Weights of markers in the AEWG are proportional to the absolute value of marker-effect estimates. Therefore, the weights are not dependent on the estimates as heavily as that of EVWG, but the estimated effect information is still used. GWAS and GP methods are inefficient in QTL detection for traits mainly controlled by loci of moderate effect (van den Berg et al. 2013), and normal-prior methods should be used to avoid the effect shrinkage of QTL that could not be detected. Compared to EVWGBLUP, AEWGBLUP can reduce the negative impact of the inaccurate estimation of the marker effect. This is similar to the moderate weight used in the BLUP|GA for milk yield (Zhang et al. 2015). It is hard to find a Bayesian method that is better than the GBLUP for traits mainly controlled by loci of moderate effect, like milk yield (Habier et al. 2011; Gao et al. 2015). However, FarmCPU–AEWGBLUP improved the prediction accuracy significantly (Table 4). This may be due to the accurate QTL-effect estimates of GWAS methods (Table 3).
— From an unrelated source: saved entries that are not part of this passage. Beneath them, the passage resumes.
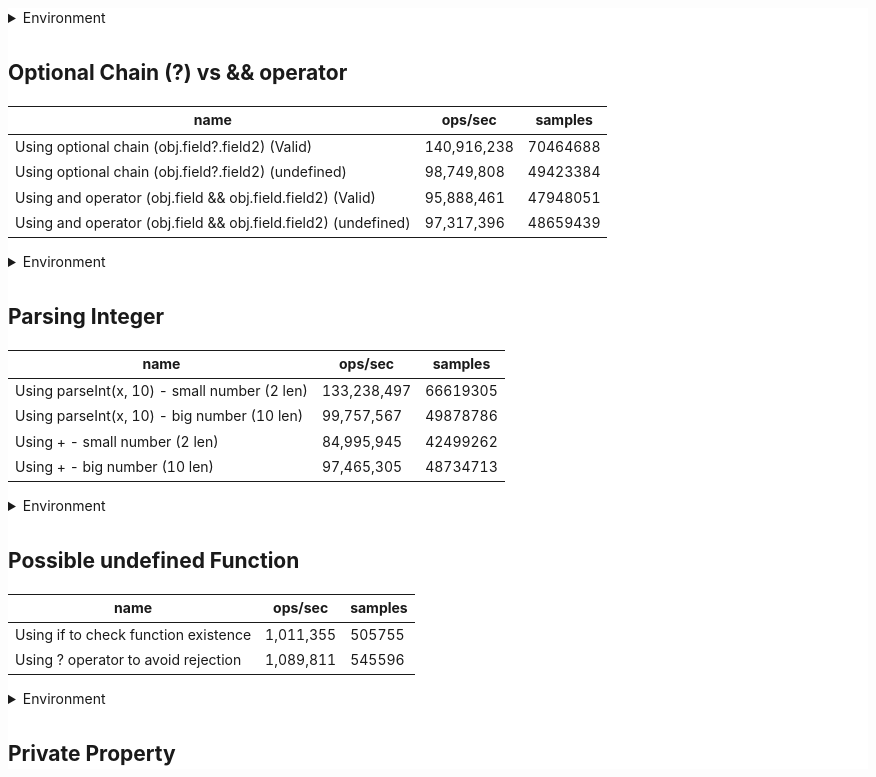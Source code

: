 
<details><summary>Environment</summary></details>



## Optional Chain (?) vs && operator

|name|ops/sec|samples|
|-|-|-|
|Using optional chain (obj.field?.field2) (Valid)|140,916,238|70464688|
|Using optional chain (obj.field?.field2) (undefined)|98,749,808|49423384|
|Using and operator (obj.field && obj.field.field2) (Valid)|95,888,461|47948051|
|Using and operator (obj.field && obj.field.field2) (undefined)|97,317,396|48659439|


<details><summary>Environment</summary></details>



## Parsing Integer

|name|ops/sec|samples|
|-|-|-|
|Using parseInt(x, 10) - small number (2 len)|133,238,497|66619305|
|Using parseInt(x, 10) - big number (10 len)|99,757,567|49878786|
|Using + - small number (2 len)|84,995,945|42499262|
|Using + - big number (10 len)|97,465,305|48734713|


<details><summary>Environment</summary></details>



## Possible undefined Function

|name|ops/sec|samples|
|-|-|-|
|Using if to check function existence|1,011,355|505755|
|Using ? operator to avoid rejection|1,089,811|545596|


<details><summary>Environment</summary></details>



## Private Property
Most of the traits are actually with complex genetic backgrounds and may be influenced by loci with large, moderate, and small effects simultaneously. Like the simulated trait controlled by few loci with large and many loci with moderate effects simultaneously (scenario 4), BayesC–AEWGBLUP achieved the best result (Fig. 3d) for this case. The same trend was also observed in rust_gall_vol (Table 4), which is controlled by few loci of a large effect (Resende et al. 2012). In terms of genetic architecture, scenario 4 is a transition state from scenarios 1 to 2, while from the weighting methods, BayesC–AEWGBLUP is a transition state from local-shrinkage prior EVWGBLUP to normal-prior AEWGBLUP. Although BayesC–AEWGBLUP improved the prediction accuracies significantly for these traits, the combination (local-shrinkage prior methods and AEWGBLUP) seems to violate the pattern found in this study. BayesC is favorable for the detection and estimation of loci with large effects, but unfavorable for the loci of moderate effect. AEWGBLUP is suitable for loci of moderate effect, but not for loci of a large effect. As a result, the marker information from GWAS/GP methods may not be fully utilized. The combination of FarmCPU–EVWGBLUP used in scenario 3 also has the same problem. Therefore, Bayesian methods with mixture distribution priors for marker effects are needed. BayesR assumes that the true marker effects are derived from a series of normal distributions (Erbe et al. 2012; Wang et al. 2015; van den Berg et al. 2017). So a further study with a focus on the BayesR-weighted GBLUP is suggested.

GFWGBLUP

Compared to the RRBLUP used in Sarup et al. (2016), the local-shrinkage prior methods used in this study were more powerful in QTL detection (Fig. 1). One reason for the inconsistent results emerging from sGBLUP methods may be due to the different methods used in the detection of significant markers (Wang et al. 2018; Moser et al. 2010; Li et al. 2017; Veerkamp et al. 2016). Equal to the assumption used in GBLUP, each marker in the GF/remaining set evenly shares the genetic variances that were allocated to the GF/remaining set (Sarup et al. 2016; VanRaden 2008). For traits mainly controlled by loci of a small effect and influenced by some loci of a large effect simultaneously, loci of large and small effects can be treated differently in the GF and remaining sets, respectively. For the real pig traits that are influenced by some loci of a large effect (Cleveland et al. 2012), GFWGBLUP based on a powerful GWAS method, like FarmCPU, improved the prediction accuracies significantly (Table 4). Moreover, the FarmCPU–GFWGBLUP has better predictive performance than the BayesB method used in Cleveland et al. (2012) for all pig traits. From these results, the detection of loci with large effects may be crucial in the construction of the GFWG matrix and, therefore, powerful GWAS methods are needed.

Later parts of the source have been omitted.